Emotion Filtering at the Edge
This addresses privacy concerns for users of voice-controlled IoT devices by preventing cloud services from profiling emotional states, though it is an incremental application of existing methods to a new domain.
The paper tackles privacy risks in cloud-based speech analysis by developing an edge-based emotion filtering layer that sanitizes voice inputs using CycleGAN-based conversion, reducing emotional state identification by ~91% with only a ~0.16% performance drop in speech recognition.

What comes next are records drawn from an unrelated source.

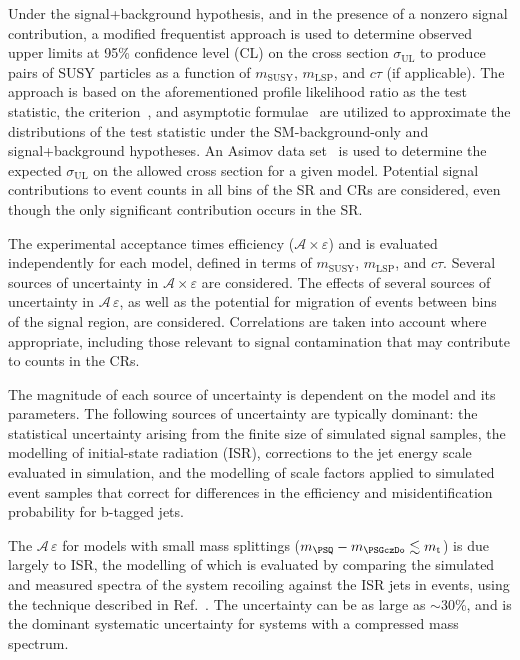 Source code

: Under the signal+background hypothesis, and in the presence of a
nonzero signal contribution, a modified frequentist approach is used
to determine observed upper limits at 95\% confidence level (CL) on
the cross section $\sigma_\text{UL}$ to produce pairs of SUSY
particles as a function of $m_\text{SUSY}$, $m_\text{LSP}$, and
$c\tau$ (if applicable). The approach is based on the aforementioned
profile likelihood ratio as the test statistic, the \cls
criterion~\cite{junk, read}, and asymptotic
formulae~\cite{Cowan:2010js} are utilized to approximate the
distributions of the test statistic under the SM-background-only and
signal+background hypotheses.  An Asimov data set~\cite{Cowan:2010js}
is used to determine the expected $\sigma_\text{UL}$ on the allowed
cross section for a given model. Potential signal contributions to
event counts in all bins of the SR and CRs are considered, even though
the only significant contribution occurs in the SR.

The experimental acceptance times efficiency ($\mathcal{A} \times
\varepsilon$) and is evaluated independently for each model, defined
in terms of $m_\text{SUSY}$, $m_\text{LSP}$, and $c\tau$. Several
sources of uncertainty in $\mathcal{A}\times\varepsilon$ are
considered. The effects of several sources of uncertainty in
$\mathcal{A}\,\varepsilon$, as well as the potential for migration of
events between bins of the signal region, are considered. Correlations
are taken into account where appropriate, including those relevant to
signal contamination that may contribute to counts in the CRs.

The magnitude of each source of uncertainty is dependent on the model
and its parameters. The following sources of uncertainty are typically
dominant: the statistical uncertainty arising from the finite size of
simulated signal samples, the modelling of initial-state radiation
(ISR), corrections to the jet energy scale evaluated in simulation,
and the modelling of scale factors applied to simulated event samples
that correct for differences in the efficiency and misidentification
probability for b-tagged jets. 

The $\mathcal{A}\,\varepsilon$ for models with small mass splittings
(\eg $m_{\PSQ} - m_{\PSGczDo} \lesssim m_{\text t}$) is due largely to
ISR, the modelling of which is evaluated by comparing the simulated
and measured \pt spectra of the system recoiling against the ISR jets
in \ttbar events, using the technique described in
Ref.~\cite{single-lepton-stop}. The uncertainty can be as large as
$\sim$30\%, and is the dominant systematic uncertainty for systems
with a compressed mass spectrum.


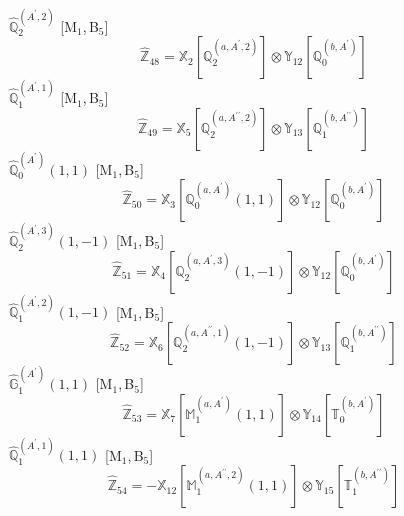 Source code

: \documentclass[fleqn,10pt,landscape]{article}
\begin{document}
\begin{itemize}
\noindent {} $\,\,\,\hat{\mathbb{Q}}_{2}^{(A^{\prime},2)}$ [M$_{1}$,\,B$_{5}$]
\begin{dmath*}
\hat{\mathbb{Z}}_{48}=\mathbb{X}_{2}[\mathbb{Q}_{2}^{(a,A^{\prime},2)}] \otimes\mathbb{Y}_{12}[\mathbb{Q}_{0}^{(b,A^{\prime})}]
\end{dmath*}
\vspace{4mm}
\noindent {} $\,\,\,\hat{\mathbb{Q}}_{1}^{(A^{\prime},1)}$ [M$_{1}$,\,B$_{5}$]
\begin{dmath*}
\hat{\mathbb{Z}}_{49}=\mathbb{X}_{5}[\mathbb{Q}_{2}^{(a,A^{\prime\prime},2)}] \otimes\mathbb{Y}_{13}[\mathbb{Q}_{1}^{(b,A^{\prime\prime})}]
\end{dmath*}
\vspace{4mm}
\noindent {} $\,\,\,\hat{\mathbb{Q}}_{0}^{(A^{\prime})}(1,1)$ [M$_{1}$,\,B$_{5}$]
\begin{dmath*}
\hat{\mathbb{Z}}_{50}=\mathbb{X}_{3}[\mathbb{Q}_{0}^{(a,A^{\prime})}(1,1)] \otimes\mathbb{Y}_{12}[\mathbb{Q}_{0}^{(b,A^{\prime})}]
\end{dmath*}
\vspace{4mm}
\noindent {} $\,\,\,\hat{\mathbb{Q}}_{2}^{(A^{\prime},3)}(1,-1)$ [M$_{1}$,\,B$_{5}$]
\begin{dmath*}
\hat{\mathbb{Z}}_{51}=\mathbb{X}_{4}[\mathbb{Q}_{2}^{(a,A^{\prime},3)}(1,-1)] \otimes\mathbb{Y}_{12}[\mathbb{Q}_{0}^{(b,A^{\prime})}]
\end{dmath*}
\vspace{4mm}
\noindent {} $\,\,\,\hat{\mathbb{Q}}_{1}^{(A^{\prime},2)}(1,-1)$ [M$_{1}$,\,B$_{5}$]
\begin{dmath*}
\hat{\mathbb{Z}}_{52}=\mathbb{X}_{6}[\mathbb{Q}_{2}^{(a,A^{\prime\prime},1)}(1,-1)] \otimes\mathbb{Y}_{13}[\mathbb{Q}_{1}^{(b,A^{\prime\prime})}]
\end{dmath*}
\vspace{4mm}
\noindent {} $\,\,\,\hat{\mathbb{G}}_{1}^{(A^{\prime})}(1,1)$ [M$_{1}$,\,B$_{5}$]
\begin{dmath*}
\hat{\mathbb{Z}}_{53}=\mathbb{X}_{7}[\mathbb{M}_{1}^{(a,A^{\prime})}(1,1)] \otimes\mathbb{Y}_{14}[\mathbb{T}_{0}^{(b,A^{\prime})}]
\end{dmath*}
\vspace{4mm}
\noindent {} $\,\,\,\hat{\mathbb{Q}}_{1}^{(A^{\prime},1)}(1,1)$ [M$_{1}$,\,B$_{5}$]
\begin{dmath*}
\hat{\mathbb{Z}}_{54}=- \mathbb{X}_{12}[\mathbb{M}_{1}^{(a,A^{\prime\prime},2)}(1,1)] \otimes\mathbb{Y}_{15}[\mathbb{T}_{1}^{(b,A^{\prime\prime})}]

\end{dmath*}
\end{itemize}
\end{document}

Voice controlled devices and services have become very popular in the consumer IoT. Cloud-based speech analysis services extract information from voice inputs using speech recognition techniques. Services providers can thus build very accurate profiles of users' demographic categories, personal preferences, emotional states, etc., and may therefore significantly compromise their privacy. To address this problem, we have developed a privacy-preserving intermediate layer between users and cloud services to sanitize voice input directly at edge devices. We use CycleGAN-based speech conversion to remove sensitive information from raw voice input signals before regenerating neutralized signals for forwarding. We implement and evaluate our emotion filtering approach using a relatively cheap Raspberry Pi 4, and show that performance accuracy is not compromised at the edge. In fact, signals generated at the edge differ only slightly (~0.16%) from cloud-based approaches for speech recognition. Experimental evaluation of generated signals show that identification of the emotional state of a speaker can be reduced by ~91%.